Items from a dataset
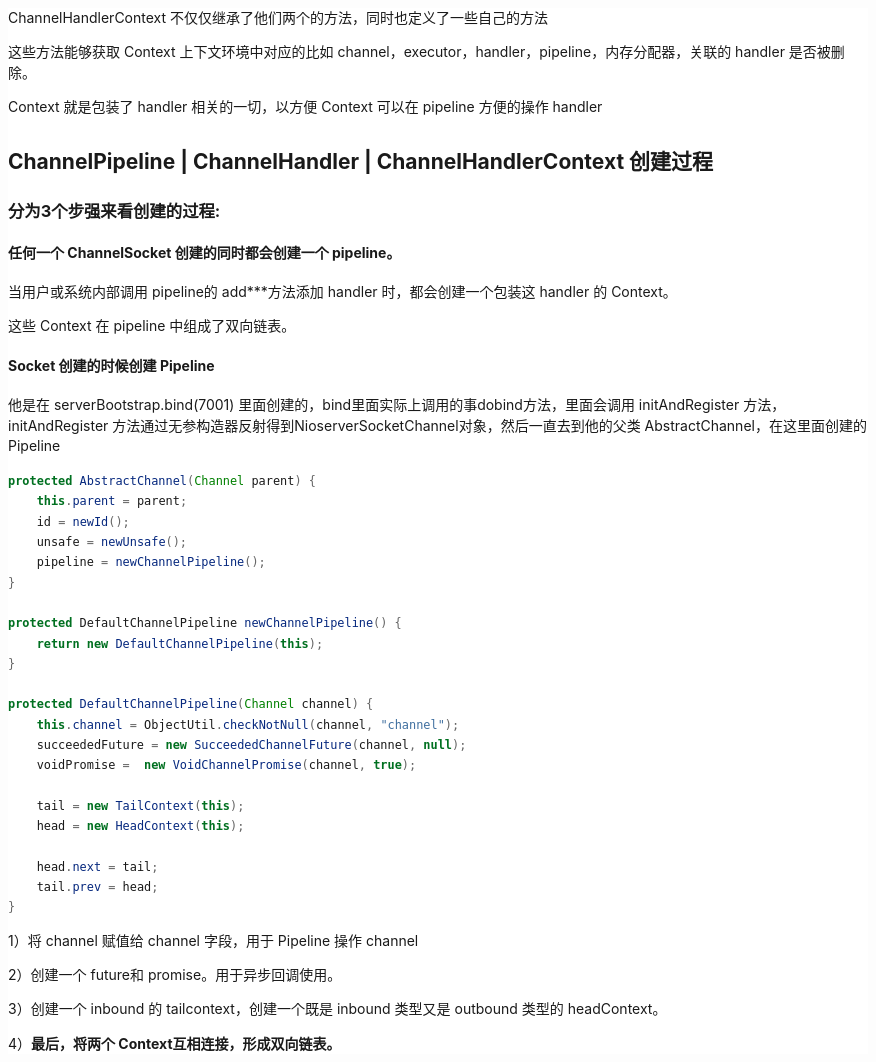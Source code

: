 ChannelHandlerContext 不仅仅继承了他们两个的方法，同时也定义了一些自己的方法

这些方法能够获取 Context 上下文环境中对应的比如 channel，executor，handler，pipeline，内存分配器，关联的 handler 是否被删除。

Context 就是包装了 handler 相关的一切，以方便 Context 可以在 pipeline 方便的操作 handler



## ChannelPipeline | ChannelHandler | ChannelHandlerContext 创建过程

### 分为3个步强来看创建的过程:

#### 任何一个 ChannelSocket 创建的同时都会创建一个 pipeline。

当用户或系统内部调用 pipeline的 add***方法添加 handler 时，都会创建一个包装这 handler 的 Context。

这些 Context 在 pipeline 中组成了双向链表。

#### Socket 创建的时候创建 Pipeline

他是在 serverBootstrap.bind(7001) 里面创建的，bind里面实际上调用的事dobind方法，里面会调用 initAndRegister 方法， initAndRegister  方法通过无参构造器反射得到NioserverSocketChannel对象，然后一直去到他的父类 AbstractChannel，在这里面创建的Pipeline

```Java
protected AbstractChannel(Channel parent) {
    this.parent = parent;
    id = newId();
    unsafe = newUnsafe();
    pipeline = newChannelPipeline();
}

protected DefaultChannelPipeline newChannelPipeline() {
    return new DefaultChannelPipeline(this);
}

protected DefaultChannelPipeline(Channel channel) {
    this.channel = ObjectUtil.checkNotNull(channel, "channel");
    succeededFuture = new SucceededChannelFuture(channel, null);
    voidPromise =  new VoidChannelPromise(channel, true);

    tail = new TailContext(this);
    head = new HeadContext(this);

    head.next = tail;
    tail.prev = head;
}
```

1）将 channel 赋值给 channel 字段，用于 Pipeline 操作 channel

2）创建一个 future和 promise。用于异步回调使用。

3）创建一个 inbound 的 tailcontext，创建一个既是 inbound 类型又是 outbound 类型的 headContext。

4）**最后，将两个 Context互相连接，形成双向链表。**
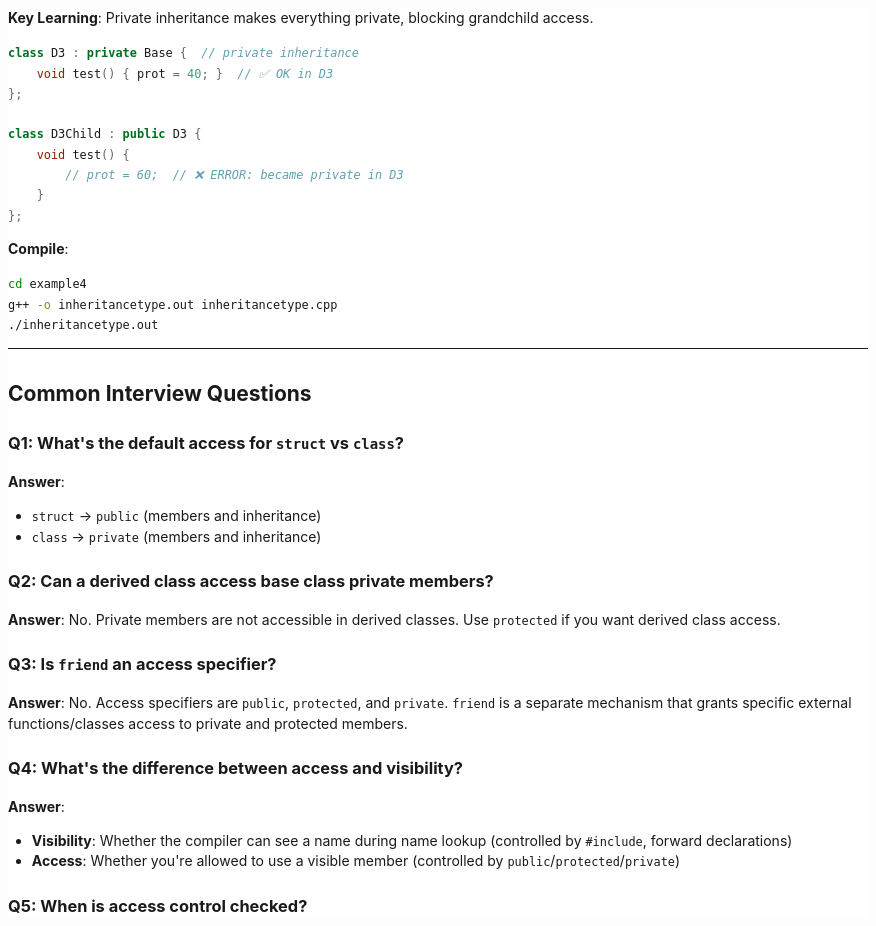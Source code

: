 **Key Learning**: Private inheritance makes everything private, blocking grandchild access.

```cpp
class D3 : private Base {  // private inheritance
    void test() { prot = 40; }  // ✅ OK in D3
};

class D3Child : public D3 {
    void test() {
        // prot = 60;  // ❌ ERROR: became private in D3
    }
};
```

**Compile**: 
```bash
cd example4
g++ -o inheritancetype.out inheritancetype.cpp
./inheritancetype.out
```

---

## Common Interview Questions

### Q1: What's the default access for `struct` vs `class`?

**Answer**: 
- `struct` → `public` (members and inheritance)
- `class` → `private` (members and inheritance)

### Q2: Can a derived class access base class private members?

**Answer**: No. Private members are not accessible in derived classes. Use `protected` if you want derived class access.

### Q3: Is `friend` an access specifier?

**Answer**: No. Access specifiers are `public`, `protected`, and `private`. `friend` is a separate mechanism that grants specific external functions/classes access to private and protected members.

### Q4: What's the difference between access and visibility?

**Answer**:
- **Visibility**: Whether the compiler can see a name during name lookup (controlled by `#include`, forward declarations)
- **Access**: Whether you're allowed to use a visible member (controlled by `public`/`protected`/`private`)

### Q5: When is access control checked?

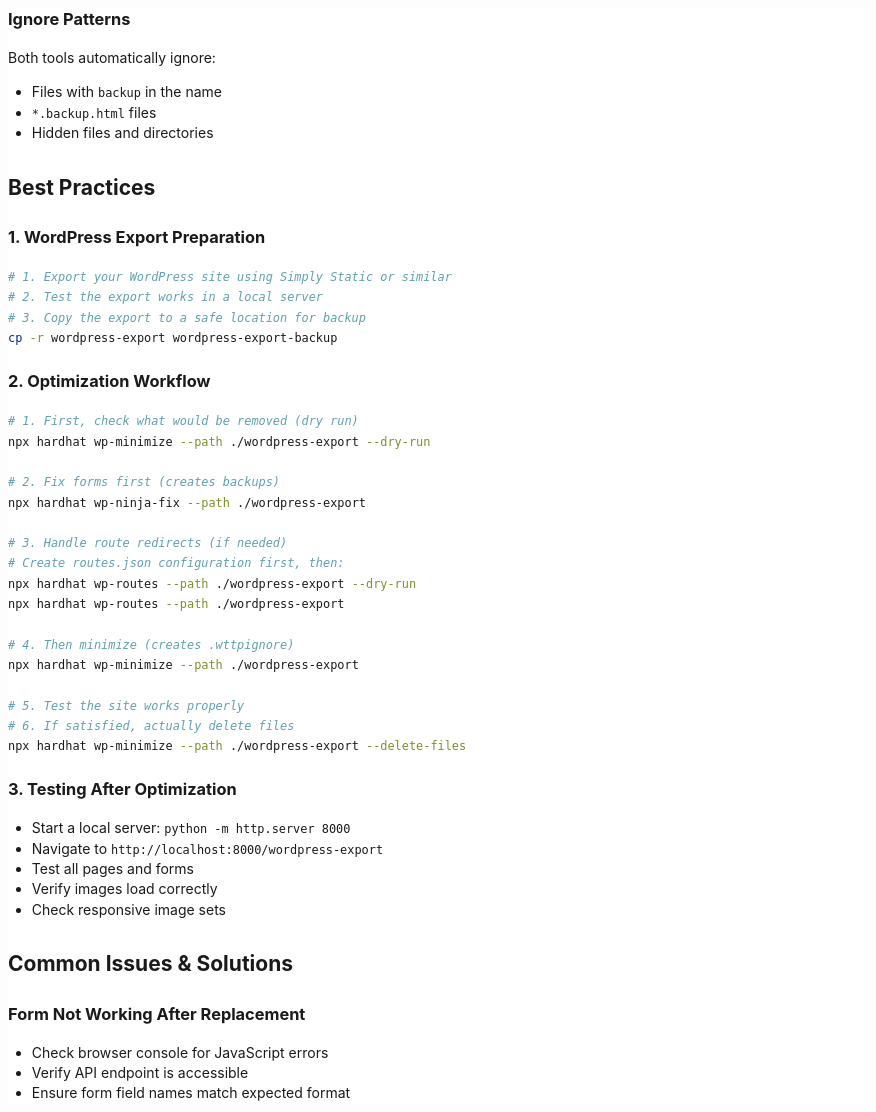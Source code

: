 ### Ignore Patterns
Both tools automatically ignore:
- Files with `backup` in the name
- `*.backup.html` files
- Hidden files and directories

## Best Practices

### 1. WordPress Export Preparation
```bash
# 1. Export your WordPress site using Simply Static or similar
# 2. Test the export works in a local server
# 3. Copy the export to a safe location for backup
cp -r wordpress-export wordpress-export-backup
```

### 2. Optimization Workflow
```bash
# 1. First, check what would be removed (dry run)
npx hardhat wp-minimize --path ./wordpress-export --dry-run

# 2. Fix forms first (creates backups)
npx hardhat wp-ninja-fix --path ./wordpress-export

# 3. Handle route redirects (if needed)
# Create routes.json configuration first, then:
npx hardhat wp-routes --path ./wordpress-export --dry-run
npx hardhat wp-routes --path ./wordpress-export

# 4. Then minimize (creates .wttpignore)
npx hardhat wp-minimize --path ./wordpress-export

# 5. Test the site works properly
# 6. If satisfied, actually delete files
npx hardhat wp-minimize --path ./wordpress-export --delete-files
```

### 3. Testing After Optimization
- Start a local server: `python -m http.server 8000`
- Navigate to `http://localhost:8000/wordpress-export`
- Test all pages and forms
- Verify images load correctly
- Check responsive image sets

## Common Issues & Solutions

### Form Not Working After Replacement
- Check browser console for JavaScript errors
- Verify API endpoint is accessible
- Ensure form field names match expected format

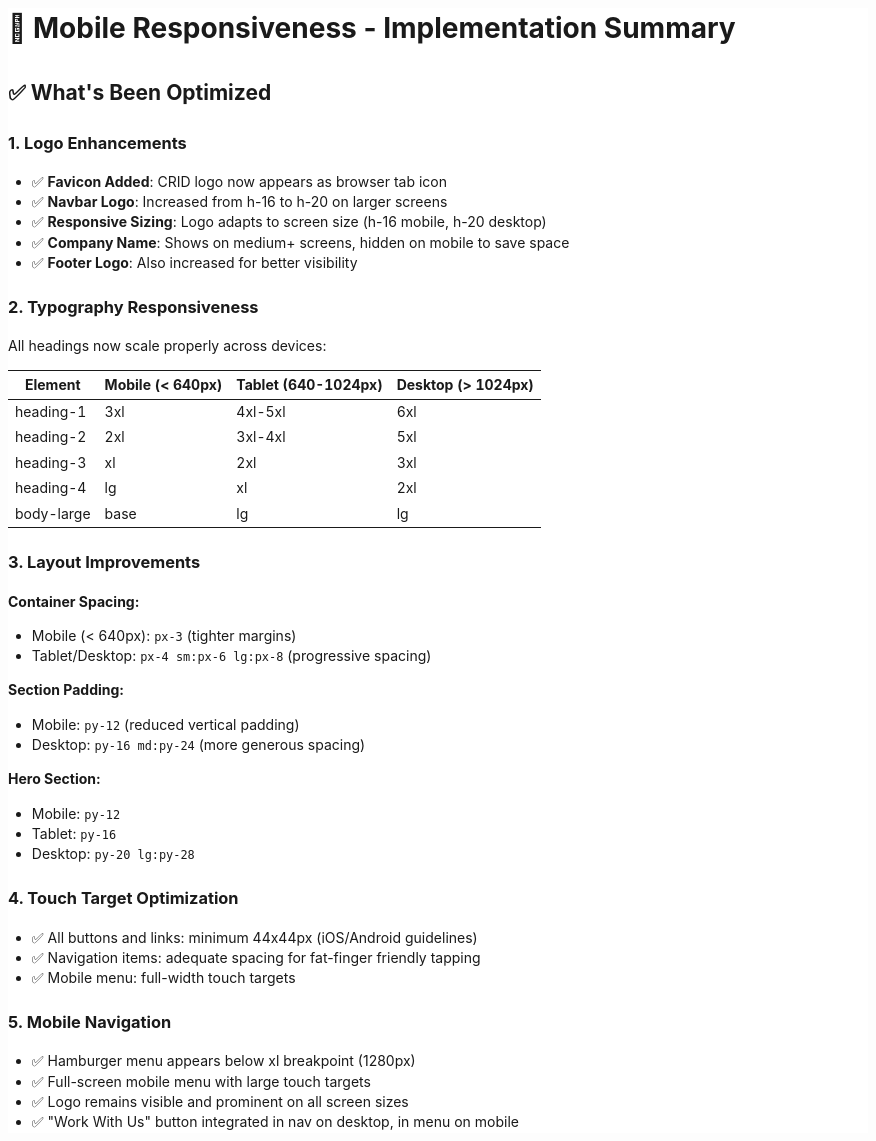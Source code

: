 # 📱 Mobile Responsiveness - Implementation Summary

## ✅ What's Been Optimized

### 1. **Logo Enhancements**
- ✅ **Favicon Added**: CRID logo now appears as browser tab icon
- ✅ **Navbar Logo**: Increased from h-16 to h-20 on larger screens
- ✅ **Responsive Sizing**: Logo adapts to screen size (h-16 mobile, h-20 desktop)
- ✅ **Company Name**: Shows on medium+ screens, hidden on mobile to save space
- ✅ **Footer Logo**: Also increased for better visibility

### 2. **Typography Responsiveness**
All headings now scale properly across devices:

| Element | Mobile (< 640px) | Tablet (640-1024px) | Desktop (> 1024px) |
|---------|------------------|---------------------|---------------------|
| heading-1 | 3xl | 4xl-5xl | 6xl |
| heading-2 | 2xl | 3xl-4xl | 5xl |
| heading-3 | xl | 2xl | 3xl |
| heading-4 | lg | xl | 2xl |
| body-large | base | lg | lg |

### 3. **Layout Improvements**

**Container Spacing:**
- Mobile (< 640px): `px-3` (tighter margins)
- Tablet/Desktop: `px-4 sm:px-6 lg:px-8` (progressive spacing)

**Section Padding:**
- Mobile: `py-12` (reduced vertical padding)
- Desktop: `py-16 md:py-24` (more generous spacing)

**Hero Section:**
- Mobile: `py-12` 
- Tablet: `py-16`
- Desktop: `py-20 lg:py-28`

### 4. **Touch Target Optimization**
- ✅ All buttons and links: minimum 44x44px (iOS/Android guidelines)
- ✅ Navigation items: adequate spacing for fat-finger friendly tapping
- ✅ Mobile menu: full-width touch targets

### 5. **Mobile Navigation**
- ✅ Hamburger menu appears below xl breakpoint (1280px)
- ✅ Full-screen mobile menu with large touch targets
- ✅ Logo remains visible and prominent on all screen sizes
- ✅ "Work With Us" button integrated in nav on desktop, in menu on mobile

## TASK DESCRIPTION
Exactly one number is wanted in reply: the count of lines above that hold the string "Answer".

## WRITTEN SOLUTION
4